Inspiration

Hanf. Ein Milliardengeschäft steht in den Startlöchern

Schon 3000 vor Christus wurden in Taiwan Produkte der Hanfpflanze als Heil­mittel für die unterschiedlichsten Beschwerden verwendet. Bis vor 60 Jahren war es völlig normal, Hanf anzubauen. Dann wurde es verboten. Jetzt feiert die Pflanze ihr fulminantes Comeback – was auch gesellschaftliche Auswirkungen hat. Immer mehr Prominente bekennen sich dazu, schon mal gekifft zu haben.

Gerald Schwarzinger4. Juli 2017 No Comments

Sie tun es.

Lady Gaga tut es. Auch Hugh Hefner tut es. Rihanna tut es sowieso. Bryan Cranston tut es auch (wobei wir es bei Heisenberg gar nicht vermutet hätten). Und selbst Bill Clinton gibt zu, es schon getan zu haben. Seit in verschiedenen Bundesstaaten der USA Cannabis legalisiert wurde, bekennen sich immer mehr Prominente – ob Showstars, Schauspieler, Milliardäre, Zeitungsmogule oder Politiker – dazu, schon einmal gekifft zu haben. Andere wie Rapper Snoop Dogg behaupten gar, täglich zu kiffen, aber wen überrascht das bei einem Rapper schon.
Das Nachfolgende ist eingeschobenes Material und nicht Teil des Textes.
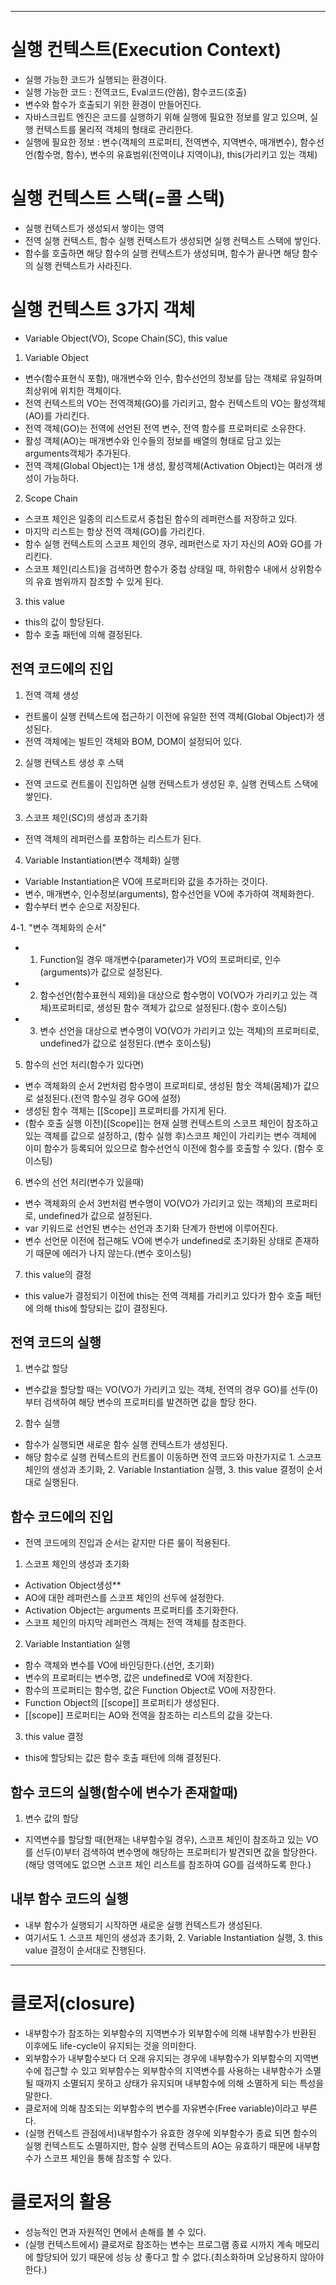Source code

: 
---
# 실행 컨텍스트(Execution Context)
- 실행 가능한 코드가 실행되는 환경이다.
- 실행 가능한 코드 : 전역코드, Eval코드(안씀), 함수코드(호출)
- 변수와 함수가 호출되기 위한 환경이 만들어진다.
- 자바스크립트 엔진은 코드를 실행하기 위해 실행에 필요한 정보를 알고 있으며, 실행 컨텍스트를 물리적 객체의 형태로 관리한다.
- 실행에 필요한 정보 : 변수(객체의 프로퍼티, 전역변수, 지역변수, 매개변수), 함수선언(함수명, 함수), 변수의 유효범위(전역이냐 지역이냐), this(가리키고 있는 객체)

# 실행 컨텍스트 스택(=콜 스택)
- 실행 컨텍스트가 생성되서 쌓이는 영역
- 전역 실행 컨텍스트, 함수 실행 컨텍스트가 생성되면 실행 컨텍스트 스택에 쌓인다.
- 함수를 호출하면 해당 함수의 실행 컨텍스트가 생성되며, 함수가 끝나면 해당 함수의 실행 컨텍스트가 사라진다.

# 실행 컨텍스트 3가지 객체
- Variable Object(VO), Scope Chain(SC), this value

1. Variable Object
- 변수(함수표현식 포함), 매개변수와 인수, 함수선언의 정보를 담는 객체로 유일하며 최상위에 위치한 객체이다.
- 전역 컨텍스트의 VO는 전역객체(GO)를 가리키고, 함수 컨텍스트의 VO는 활성객체(AO)를 가리킨다.
- 전역 객체(GO)는 전역에 선언된 전역 변수, 전역 함수를 프로퍼티로 소유한다.
- 활성 객체(AO)는 매개변수와 인수들의 정보를 배열의 형태로 담고 있는 arguments객체가 추가된다.
- 전역 객체(Global Object)는 1개 생성, 활성객체(Activation Object)는 여러개 생성이 가능하다.

2. Scope Chain
- 스코프 체인은 일종의 리스트로서 중첩된 함수의 레퍼런스를 저장하고 있다.
- 마지막 리스트는 항상 전역 객체(GO)를 가리킨다.
- 함수 실행 컨텍스트의 스코프 체인의 경우, 레퍼런스로 자기 자신의 AO와 GO를 가리킨다.
- 스코프 체인(리스트)을 검색하면 함수가 중첩 상태일 때, 하위함수 내에서 상위함수의 유효 범위까지 참조할 수 있게 된다.

3. this value
- this의 값이 할당된다.
- 함수 호출 패턴에 의해 결정된다.

## 전역 코드에의 진입
1. 전역 객체 생성
- 컨트롤이 실행 컨텍스트에 접근하기 이전에 유일한 전역 객체(Global Object)가 생성된다.
- 전역 객체에는 빌트인 객체와 BOM, DOM이 설정되어 있다.

2. 실행 컨텍스트 생성 후 스택
- 전역 코드로 컨트롤이 진입하면 실행 컨텍스트가 생성된 후, 실행 컨텍스트 스택에 쌓인다.

3. 스코프 체인(SC)의 생성과 초기화
- 전역 객체의 레퍼런스를 포함하는 리스트가 된다.

4. Variable Instantiation(변수 객체화) 실행
- Variable Instantiation은 VO에 프로퍼티와 값을 추가하는 것이다.
- 변수, 매개변수, 인수정보(arguments), 함수선언을 VO에 추가하여 객체화한다.
- 함수부터 변수 순으로 저장된다.

4-1. "변수 객체화의 순서"
- 1. Function일 경우 매개변수(parameter)가 VO의 프로퍼티로, 인수(arguments)가 값으로 설정된다.
- 2. 함수선언(함수표현식 제외)을 대상으로 함수명이 VO(VO가 가리키고 있는 객체)프로퍼티로, 생성된 함수 객체가 값으로 설정된다.(함수 호이스팅)
- 3. 변수 선언을 대상으로 변수명이 VO(VO가 가리키고 있는 객체)의 프로퍼티로, undefined가 값으로 설정된다.(변수 호이스팅)

5. 함수의 선언 처리(함수가 있다면)
- 변수 객체화의 순서 2번처럼 함수명이 프로퍼티로, 생성된 함숫 객체(몸체)가 값으로 설정된다.(전역 함수일 경우 GO에 설정)
- 생성된 함수 객체는 [[Scope]] 프로퍼티를 가지게 된다.
- (함수 호출 실행 이전)[[Scope]]는 현재 실행 컨텍스트의 스코프 체인이 참조하고 있는 객체를 값으로 설정하고, (함수 실행 후)스코프 체인이 가리키는 변수 객체에 이미 함수가 등록되어 있으므로 함수선언식 이전에 함수를 호출할 수 있다. (함수 호이스팅)

6. 변수의 선언 처리(변수가 있을때)
- 변수 객체화의 순서 3번처럼 변수명이 VO(VO가 가리키고 있는 객체)의 프로퍼티로, undefined가 값으로 설정된다.
- var 키워드로 선언된 변수는 선언과 초기화 단계가 한번에 이루어진다.
- 변수 선언문 이전에 접근해도 VO에 변수가 undefined로 초기화된 상태로 존재하기 때문에 에러가 나지 않는다.(변수 호이스팅)

7. this value의 결정
- this value가 결정되기 이전에 this는 전역 객체를 가리키고 있다가 함수 호출 패턴에 의해 this에 할당되는 값이 결정된다.


## 전역 코드의 실행

1. 변수값 할당
- 변수값을 할당할 때는 VO(VO가 가리키고 있는 객체, 전역의 경우 GO)를 선두(0)부터 검색하여 해당 변수의 프로퍼티를 발견하면 값을 할당 한다.

2. 함수 실행
- 함수가 실행되면 새로운 함수 실행 컨텍스트가 생성된다.
- 해당 함수로 실행 컨텍스트의 컨트롤이 이동하면 전역 코드와 마찬가지로  1. 스코프 체인의 생성과 초기화, 2. Variable Instantiation 실행, 3. this value 결정이 순서대로 실행된다.

## 함수 코드에의 진입
- 전역 코드에의 진입과 순서는 같지만 다른 룰이 적용된다.

1. 스코프 체인의 생성과 초기화
- Activation Object생성**
- AO에 대한 레퍼런스를 스코프 체인의 선두에 설정한다.
- Activation Object는 arguments 프로퍼티를 초기화한다.
- 스코프 체인의 마지막 레퍼런스 객체는 전역 객체를 참조한다.

2. Variable Instantiation 실행
- 함수 객체와 변수를 VO에 바인딩한다.(선언, 초기화)
- 변수의 프로퍼티는 변수명, 값은 undefined로 VO에 저장한다.
- 함수의 프로퍼티는 함수명, 값은 Function Object로 VO에 저장한다.
- Function Object의 [[scope]] 프로퍼티가 생성된다. 
- [[scope]] 프로퍼티는 AO와 전역을 참조하는 리스트의 값을 갖는다.

3. this value 결정
- this에 할당되는 값은 함수 호출 패턴에 의해 결정된다.

## 함수 코드의 실행(함수에 변수가 존재할때)

1. 변수 값의 할당
- 지역변수를 할당할 때(현재는 내부함수일 경우), 스코프 체인이 참조하고 있는 VO를 선두(0)부터 검색하여 변수명에 해당하는 프로퍼티가 발견되면 값을 할당한다. (해당 영역에도 없으면 스코프 체인 리스트를 참조하여 GO를 검색하도록 한다.)

## 내부 함수 코드의 실행
- 내부 함수가 실행되기 시작하면 새로운 실행 컨텍스트가 생성된다.
- 여기서도  1. 스코프 체인의 생성과 초기화, 2. Variable Instantiation 실행, 3. this value 결정이 순서대로 진행된다.
---
# 클로저(closure)
- 내부함수가 참조하는 외부함수의 지역변수가 외부함수에 의해 내부함수가 반환된 이후에도 life-cycle이 유지되는 것을 의미한다.
- 외부함수가 내부함수보다 더 오래 유지되는 경우에 내부함수가 외부함수의 지역변수에 접근할 수 있고 외부함수는 외부함수의 지역변수를 사용하는 내부함수가 소멸될 때까지 소멸되지 못하고 상태가 유지되며 내부함수에 의해 소멸하게 되는 특성을 말한다.
- 클로저에 의해 참조되는 외부함수의 변수를 자유변수(Free variable)이라고 부른다.
- (실행 컨텍스트 관점에서)내부함수가 유효한 경우에 외부함수가 종료 되면 함수의 실행 컨텍스트도 소멸하지만, 함수 실행 컨텍스트의 AO는 유효하기 때문에 내부함수가 스코프 체인을 통해 참조할 수 있다. 


# 클로저의 활용
- 성능적인 면과 자원적인 면에서 손해를 볼 수 있다.
- (실행 컨텍스트에서) 클로저로 참조하는 변수는 프로그램 종료 시까지 계속 메모리에 할당되어 있기 때문에 성능 상 좋다고 할 수 없다.(최소화하며 오남용하지 않아야 한다.)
Bei einem Meeting in Kalifornien mit Vertretern eines Technologie-Unternehmens, dem CEO, CFO und zwei Sales-Mitarbeitern, wurde ein Joint in der Runde herumgereicht. Ich war verblüfft, dass dies auch in Geschäftsmeetings üblich scheint. Wir sind hier nicht in einer Miniklitsche am Stadtrand. Wir sind im 12. Stockwerk des Headquarters eines Millionenunternehmens. Und das ist hier anscheinend Alltag. Ist die USA den Europäern einen Schritt voraus? Oder passieren hier Dinge, die wir uns in Europa nie wünschen sollten?

Seit ein US-Höchstgericht entschieden hat, dass jeder Staat selber entscheiden kann, wie mit Marihuana umgegangen wird, haben vier Staaten – Alaska, Oregon, Washington und Colorado – daraufhin den Handel gänzlich erlaubt. Viele andere Staaten haben sich entschieden, den Konsum und Besitz straffrei zu stellen oder bei medizinischer Notwendigkeit den Konsum zu erlauben.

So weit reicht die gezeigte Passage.